Starting at the first line below, copy through to the last line exactly.

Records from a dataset
-- -- --
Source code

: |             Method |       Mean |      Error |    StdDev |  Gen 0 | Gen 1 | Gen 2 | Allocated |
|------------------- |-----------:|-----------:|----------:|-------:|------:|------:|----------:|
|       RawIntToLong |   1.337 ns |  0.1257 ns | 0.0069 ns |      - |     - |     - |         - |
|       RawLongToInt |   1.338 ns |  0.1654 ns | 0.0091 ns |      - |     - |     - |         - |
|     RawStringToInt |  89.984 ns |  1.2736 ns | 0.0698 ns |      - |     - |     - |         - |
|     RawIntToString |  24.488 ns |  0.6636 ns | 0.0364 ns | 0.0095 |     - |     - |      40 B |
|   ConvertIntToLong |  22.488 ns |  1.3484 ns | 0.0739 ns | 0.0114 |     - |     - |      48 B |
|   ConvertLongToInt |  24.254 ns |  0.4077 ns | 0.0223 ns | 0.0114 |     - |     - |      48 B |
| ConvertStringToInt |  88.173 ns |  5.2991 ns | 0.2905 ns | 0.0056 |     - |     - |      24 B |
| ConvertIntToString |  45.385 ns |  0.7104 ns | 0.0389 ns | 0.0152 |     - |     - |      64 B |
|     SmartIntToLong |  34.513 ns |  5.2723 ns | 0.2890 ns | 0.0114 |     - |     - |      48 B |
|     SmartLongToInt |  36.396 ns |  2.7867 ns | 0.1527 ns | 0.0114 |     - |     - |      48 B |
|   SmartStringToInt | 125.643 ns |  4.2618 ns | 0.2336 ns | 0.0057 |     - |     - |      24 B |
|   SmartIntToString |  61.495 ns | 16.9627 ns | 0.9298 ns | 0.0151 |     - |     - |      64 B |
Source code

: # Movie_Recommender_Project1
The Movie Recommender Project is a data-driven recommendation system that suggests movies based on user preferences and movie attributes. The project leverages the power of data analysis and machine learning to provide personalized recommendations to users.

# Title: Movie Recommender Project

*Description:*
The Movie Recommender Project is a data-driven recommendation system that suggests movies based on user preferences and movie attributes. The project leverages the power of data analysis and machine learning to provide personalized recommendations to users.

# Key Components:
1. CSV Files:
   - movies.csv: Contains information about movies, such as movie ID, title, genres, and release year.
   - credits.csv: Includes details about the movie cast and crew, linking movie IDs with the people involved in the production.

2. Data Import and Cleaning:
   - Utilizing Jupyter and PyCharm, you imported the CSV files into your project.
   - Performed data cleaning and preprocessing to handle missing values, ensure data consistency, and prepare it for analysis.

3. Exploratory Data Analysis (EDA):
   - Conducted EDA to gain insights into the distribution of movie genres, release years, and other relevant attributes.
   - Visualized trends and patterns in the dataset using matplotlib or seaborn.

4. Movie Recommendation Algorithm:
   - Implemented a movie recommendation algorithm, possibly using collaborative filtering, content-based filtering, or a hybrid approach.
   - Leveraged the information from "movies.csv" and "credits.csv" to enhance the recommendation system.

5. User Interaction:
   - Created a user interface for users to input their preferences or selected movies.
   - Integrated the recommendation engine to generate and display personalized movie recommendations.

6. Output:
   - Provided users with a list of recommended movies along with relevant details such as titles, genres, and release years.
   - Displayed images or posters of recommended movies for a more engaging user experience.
-- -- --
__RESULT__
Source code

: |             Method |       Mean |      Error |    StdDev |  Gen 0 | Gen 1 | Gen 2 | Allocated |
|------------------- |-----------:|-----------:|----------:|-------:|------:|------:|----------:|
|       RawIntToLong |   1.337 ns |  0.1257 ns | 0.0069 ns |      - |     - |     - |         - |
|       RawLongToInt |   1.338 ns |  0.1654 ns | 0.0091 ns |      - |     - |     - |         - |
|     RawStringToInt |  89.984 ns |  1.2736 ns | 0.0698 ns |      - |     - |     - |         - |
|     RawIntToString |  24.488 ns |  0.6636 ns | 0.0364 ns | 0.0095 |     - |     - |      40 B |
|   ConvertIntToLong |  22.488 ns |  1.3484 ns | 0.0739 ns | 0.0114 |     - |     - |      48 B |
|   ConvertLongToInt |  24.254 ns |  0.4077 ns | 0.0223 ns | 0.0114 |     - |     - |      48 B |
| ConvertStringToInt |  88.173 ns |  5.2991 ns | 0.2905 ns | 0.0056 |     - |     - |      24 B |
| ConvertIntToString |  45.385 ns |  0.7104 ns | 0.0389 ns | 0.0152 |     - |     - |      64 B |
|     SmartIntToLong |  34.513 ns |  5.2723 ns | 0.2890 ns | 0.0114 |     - |     - |      48 B |
|     SmartLongToInt |  36.396 ns |  2.7867 ns | 0.1527 ns | 0.0114 |     - |     - |      48 B |
|   SmartStringToInt | 125.643 ns |  4.2618 ns | 0.2336 ns | 0.0057 |     - |     - |      24 B |
|   SmartIntToString |  61.495 ns | 16.9627 ns | 0.9298 ns | 0.0151 |     - |     - |      64 B |
Source code

: # Movie_Recommender_Project1
The Movie Recommender Project is a data-driven recommendation system that suggests movies based on user preferences and movie attributes. The project leverages the power of data analysis and machine learning to provide personalized recommendations to users.

# Title: Movie Recommender Project

*Description:*
The Movie Recommender Project is a data-driven recommendation system that suggests movies based on user preferences and movie attributes. The project leverages the power of data analysis and machine learning to provide personalized recommendations to users.

# Key Components:
1. CSV Files:
   - movies.csv: Contains information about movies, such as movie ID, title, genres, and release year.
   - credits.csv: Includes details about the movie cast and crew, linking movie IDs with the people involved in the production.

2. Data Import and Cleaning:
   - Utilizing Jupyter and PyCharm, you imported the CSV files into your project.
   - Performed data cleaning and preprocessing to handle missing values, ensure data consistency, and prepare it for analysis.

3. Exploratory Data Analysis (EDA):
   - Conducted EDA to gain insights into the distribution of movie genres, release years, and other relevant attributes.
   - Visualized trends and patterns in the dataset using matplotlib or seaborn.

4. Movie Recommendation Algorithm:
   - Implemented a movie recommendation algorithm, possibly using collaborative filtering, content-based filtering, or a hybrid approach.
   - Leveraged the information from "movies.csv" and "credits.csv" to enhance the recommendation system.

5. User Interaction:
   - Created a user interface for users to input their preferences or selected movies.
   - Integrated the recommendation engine to generate and display personalized movie recommendations.

6. Output:
   - Provided users with a list of recommended movies along with relevant details such as titles, genres, and release years.
   - Displayed images or posters of recommended movies for a more engaging user experience.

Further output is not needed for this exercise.